The amendment was passed when several members of the Parliament were absent due to their
arrest under preventive detention. The amendment destroys Judicial Review, and also
Separation of Powers both of which form a part of the basic structure of the Constitution.
Art.368 does not give the parliament the power to decide a private dispute through an
amendment. Clause (4) of Art.324A is said to be in the exclusive domain of the Judiciary and
which is not included in the constituent power under Art.368. The amendment demolished the
notion of equality; there is no rational differentiation between persons holding high office and
persons elected to the Parliament. The ground of the constitution amendment being passed
without the presence of a lot of opposition members was not accepted by any of the judges.

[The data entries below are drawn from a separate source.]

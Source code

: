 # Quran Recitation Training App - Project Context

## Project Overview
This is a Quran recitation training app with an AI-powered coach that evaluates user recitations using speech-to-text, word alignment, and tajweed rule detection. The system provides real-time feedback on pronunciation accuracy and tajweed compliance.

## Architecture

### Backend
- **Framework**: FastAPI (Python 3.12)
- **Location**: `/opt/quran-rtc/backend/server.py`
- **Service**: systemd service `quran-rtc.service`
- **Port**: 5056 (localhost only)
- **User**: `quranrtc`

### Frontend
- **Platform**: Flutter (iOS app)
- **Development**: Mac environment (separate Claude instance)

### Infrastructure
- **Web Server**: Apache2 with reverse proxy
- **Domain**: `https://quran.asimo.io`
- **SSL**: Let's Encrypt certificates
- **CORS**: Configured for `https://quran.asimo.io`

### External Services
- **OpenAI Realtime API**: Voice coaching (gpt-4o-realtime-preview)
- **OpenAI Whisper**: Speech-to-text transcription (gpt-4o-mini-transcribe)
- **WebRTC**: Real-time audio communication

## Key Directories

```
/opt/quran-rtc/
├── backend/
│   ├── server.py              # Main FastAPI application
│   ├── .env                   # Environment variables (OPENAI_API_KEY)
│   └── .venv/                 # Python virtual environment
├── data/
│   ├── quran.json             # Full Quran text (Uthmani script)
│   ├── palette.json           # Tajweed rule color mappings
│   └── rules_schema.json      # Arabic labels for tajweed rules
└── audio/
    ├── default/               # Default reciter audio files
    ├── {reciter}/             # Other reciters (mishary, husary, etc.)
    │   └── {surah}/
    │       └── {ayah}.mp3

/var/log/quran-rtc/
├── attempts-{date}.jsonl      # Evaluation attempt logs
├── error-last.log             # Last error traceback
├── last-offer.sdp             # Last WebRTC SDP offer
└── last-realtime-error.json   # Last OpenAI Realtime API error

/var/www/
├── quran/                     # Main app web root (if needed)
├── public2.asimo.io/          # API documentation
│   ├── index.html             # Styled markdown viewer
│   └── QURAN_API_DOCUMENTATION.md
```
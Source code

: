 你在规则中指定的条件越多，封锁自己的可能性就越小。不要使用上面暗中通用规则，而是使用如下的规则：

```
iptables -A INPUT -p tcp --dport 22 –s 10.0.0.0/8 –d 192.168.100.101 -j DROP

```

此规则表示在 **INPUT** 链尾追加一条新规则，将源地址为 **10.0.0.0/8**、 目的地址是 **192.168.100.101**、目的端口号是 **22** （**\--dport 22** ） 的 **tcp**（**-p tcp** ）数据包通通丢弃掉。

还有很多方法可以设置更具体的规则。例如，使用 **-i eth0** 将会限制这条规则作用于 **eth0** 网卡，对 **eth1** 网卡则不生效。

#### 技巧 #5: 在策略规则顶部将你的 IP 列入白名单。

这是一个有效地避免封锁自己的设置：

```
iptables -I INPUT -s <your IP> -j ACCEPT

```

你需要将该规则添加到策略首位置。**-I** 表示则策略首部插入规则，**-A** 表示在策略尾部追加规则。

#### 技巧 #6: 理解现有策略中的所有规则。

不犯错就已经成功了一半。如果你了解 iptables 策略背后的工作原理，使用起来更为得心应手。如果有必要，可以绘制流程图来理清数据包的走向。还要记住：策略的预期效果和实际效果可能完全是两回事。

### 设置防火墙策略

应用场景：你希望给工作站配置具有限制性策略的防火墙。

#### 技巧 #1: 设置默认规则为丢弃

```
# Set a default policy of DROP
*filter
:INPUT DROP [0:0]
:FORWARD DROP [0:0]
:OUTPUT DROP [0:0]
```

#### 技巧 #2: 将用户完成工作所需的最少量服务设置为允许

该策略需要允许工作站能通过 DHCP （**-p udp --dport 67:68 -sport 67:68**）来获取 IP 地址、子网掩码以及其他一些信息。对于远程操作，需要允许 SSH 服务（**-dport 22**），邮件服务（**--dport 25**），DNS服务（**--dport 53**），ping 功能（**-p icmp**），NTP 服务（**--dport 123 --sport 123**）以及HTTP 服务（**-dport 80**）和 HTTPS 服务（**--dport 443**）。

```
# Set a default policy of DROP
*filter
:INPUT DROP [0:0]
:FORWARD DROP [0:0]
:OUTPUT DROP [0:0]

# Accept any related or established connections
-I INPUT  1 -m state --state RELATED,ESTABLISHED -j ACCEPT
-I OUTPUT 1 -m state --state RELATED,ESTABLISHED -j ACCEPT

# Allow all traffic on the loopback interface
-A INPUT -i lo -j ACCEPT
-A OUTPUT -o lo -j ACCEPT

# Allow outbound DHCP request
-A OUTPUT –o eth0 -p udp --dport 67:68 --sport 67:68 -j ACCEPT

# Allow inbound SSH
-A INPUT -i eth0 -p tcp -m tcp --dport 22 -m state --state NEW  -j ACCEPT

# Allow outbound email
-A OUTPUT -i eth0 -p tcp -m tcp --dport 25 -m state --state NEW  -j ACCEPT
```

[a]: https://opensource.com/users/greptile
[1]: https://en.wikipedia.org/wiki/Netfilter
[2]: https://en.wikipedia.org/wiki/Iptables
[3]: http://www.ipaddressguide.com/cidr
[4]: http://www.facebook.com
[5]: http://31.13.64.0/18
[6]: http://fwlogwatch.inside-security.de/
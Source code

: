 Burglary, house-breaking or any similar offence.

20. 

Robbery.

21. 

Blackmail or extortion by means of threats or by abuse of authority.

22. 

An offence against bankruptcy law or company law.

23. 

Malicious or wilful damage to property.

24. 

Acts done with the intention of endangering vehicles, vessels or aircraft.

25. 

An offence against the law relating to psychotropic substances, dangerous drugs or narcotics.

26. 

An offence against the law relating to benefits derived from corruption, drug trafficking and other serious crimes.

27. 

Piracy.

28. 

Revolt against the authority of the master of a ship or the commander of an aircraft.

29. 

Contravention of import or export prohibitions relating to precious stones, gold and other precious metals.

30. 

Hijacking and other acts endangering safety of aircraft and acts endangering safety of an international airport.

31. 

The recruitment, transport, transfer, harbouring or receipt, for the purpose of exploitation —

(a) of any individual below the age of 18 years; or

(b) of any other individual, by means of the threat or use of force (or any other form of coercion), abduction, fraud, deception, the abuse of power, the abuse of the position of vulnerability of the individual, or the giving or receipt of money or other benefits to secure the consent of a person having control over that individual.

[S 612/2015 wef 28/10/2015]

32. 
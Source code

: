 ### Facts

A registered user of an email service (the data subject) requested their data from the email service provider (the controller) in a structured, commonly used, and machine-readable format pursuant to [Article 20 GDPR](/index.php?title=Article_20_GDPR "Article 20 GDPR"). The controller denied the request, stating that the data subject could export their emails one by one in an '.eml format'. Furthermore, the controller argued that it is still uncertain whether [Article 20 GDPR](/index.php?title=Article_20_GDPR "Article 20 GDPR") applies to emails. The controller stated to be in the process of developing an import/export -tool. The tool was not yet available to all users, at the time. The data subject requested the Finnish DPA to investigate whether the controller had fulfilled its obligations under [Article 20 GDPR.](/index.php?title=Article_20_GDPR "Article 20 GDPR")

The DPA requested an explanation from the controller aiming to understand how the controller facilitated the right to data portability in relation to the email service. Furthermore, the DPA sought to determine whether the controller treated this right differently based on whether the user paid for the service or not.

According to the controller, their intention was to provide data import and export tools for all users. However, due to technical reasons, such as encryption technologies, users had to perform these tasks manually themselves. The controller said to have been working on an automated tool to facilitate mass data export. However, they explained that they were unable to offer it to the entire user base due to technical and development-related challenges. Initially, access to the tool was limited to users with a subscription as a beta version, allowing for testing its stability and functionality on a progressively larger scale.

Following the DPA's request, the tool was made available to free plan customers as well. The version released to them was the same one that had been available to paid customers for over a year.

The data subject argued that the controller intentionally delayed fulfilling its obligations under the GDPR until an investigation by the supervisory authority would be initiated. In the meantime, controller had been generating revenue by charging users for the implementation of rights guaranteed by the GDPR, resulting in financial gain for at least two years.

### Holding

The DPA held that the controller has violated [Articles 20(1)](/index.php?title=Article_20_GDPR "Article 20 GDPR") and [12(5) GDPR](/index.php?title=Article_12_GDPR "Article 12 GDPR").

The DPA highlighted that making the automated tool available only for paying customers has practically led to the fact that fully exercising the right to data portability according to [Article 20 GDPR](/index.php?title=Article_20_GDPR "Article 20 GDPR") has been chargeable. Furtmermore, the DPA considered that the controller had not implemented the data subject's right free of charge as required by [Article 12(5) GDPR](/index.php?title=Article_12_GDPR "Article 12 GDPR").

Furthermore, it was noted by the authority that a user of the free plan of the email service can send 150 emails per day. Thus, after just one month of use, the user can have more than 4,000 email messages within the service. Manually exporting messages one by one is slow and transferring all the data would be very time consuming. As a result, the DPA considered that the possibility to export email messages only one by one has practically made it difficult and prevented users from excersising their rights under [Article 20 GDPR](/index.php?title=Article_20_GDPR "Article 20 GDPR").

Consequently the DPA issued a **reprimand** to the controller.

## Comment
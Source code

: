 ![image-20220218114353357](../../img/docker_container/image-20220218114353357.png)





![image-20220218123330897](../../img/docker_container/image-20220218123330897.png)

The court through a majority i.e. Justice Khanna, Mathew, and Chandrachud held that Article
324(4) struck the Basic Structure and hence is liable to be struck down; the reasons on which
the judges reached this conclusion are varied. The court through majority also held the
amendment in election laws to be valid, and allowed the appeal of Mrs. Gandhi. Justice
Chandrachud in his judgment intensified on the theory of Separation of Powers being a part of
the Basic Structure of the Constitution, he held that the amending power under Art.368 does
not include legislative executive and judicial powers. Justice Mathew held that without a
judicial remedy elections would become a ridiculed. It would be difficult to decide as to who
has been legitimately elected and who has seized power. For the latter could then trample upon
the privileges and liberties of people. Justice Khanna held that free and fair elections are an
integral part of the Basic Structure of the Constitution and Art.324 (A) goes against the Basic
Structure, furthermore as Article 324(A) is not severable from the main Article the whole
article is to be struck down. Justice Beg and Chief Justice Ray did not categorically hold Art.
324(A) to be violative of the basic structure, but they disagreed with the amendment in spirit.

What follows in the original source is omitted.